There was beautiful orange sunrise. I was paddling by 6:30.
Although the current was significant I was making steady progress. The river was braided, often with two or more channels split up by sandy islands, with some channels dead ends.
Looking ahead I saw at least two channel options. I consulted the GPS app on my iPhone. I realized again how dramatically the channels change. It showed me on the left side, I was actually on the right.
There was a spot where I had to sprint through some very fast water on a corner. I dug in. Compared to the water I was flying. I glanced at the bank and found I was going backwards. Cautiously I angled slightly across as I got slowly swept downstream. On the other side I jumped out and started walking my boat upstream.
In places there was quicksand. The current moved the sand out from under my feet and I could feel myself sinking. No danger though, hanging onto the boat. For about 45 minutes I walked the kayak along one bank until it got too deep.
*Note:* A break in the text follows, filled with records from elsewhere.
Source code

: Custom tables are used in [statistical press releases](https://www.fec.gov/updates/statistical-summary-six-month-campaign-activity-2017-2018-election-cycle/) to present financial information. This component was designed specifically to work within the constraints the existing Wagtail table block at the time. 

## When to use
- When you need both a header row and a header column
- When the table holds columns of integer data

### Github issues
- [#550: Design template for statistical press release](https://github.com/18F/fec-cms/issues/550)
Again I had to paddle across very fast water, then walked the kayak up the other side. I knew the railroad bridge marked the Niobrara so as I approached it I watched for the channel where the Missouri split off. Finally I could see: the Missouri had already split off. I was going up the Niobrara.
That was a significant bummer, and confusing. How did I miss the confluence? I knew it wasn’t far away, it had to be on this side of the line of bluffs, less than a mile away.
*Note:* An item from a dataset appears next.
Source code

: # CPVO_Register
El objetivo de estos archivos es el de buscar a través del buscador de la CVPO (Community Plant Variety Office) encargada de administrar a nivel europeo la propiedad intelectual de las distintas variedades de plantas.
The good news is I got to paddle downstream for a few hundred yards. I saw what looked like a side channel of the Missouri, but after a mile found it was the main river. I’m not surprised I got fooled. The Niobrara had much more current.
The Missouri was running clearer now. The Niobrara famously runs full of silt and debris. Now I was paddling in much slower current so I made steady progress.
There were lots of eagles hanging out around the long ridge on the NE side of the river.
I stopped at Verdel landing for water but the pump wasn’t working. I’ve got enough anyway. My mostly headwind turned into a sidewind. I used the high bank to escape it. For many miles there were cliffy bluffs on the left. With the moderate current I was making good miles. I stopped for a break on the fine gravelly shore. It was in the 80s so it was great having the shade of the cliffs.
I had to get out and drag the boat through shallow water in places. Something I’ll be doing a lot I’m sure.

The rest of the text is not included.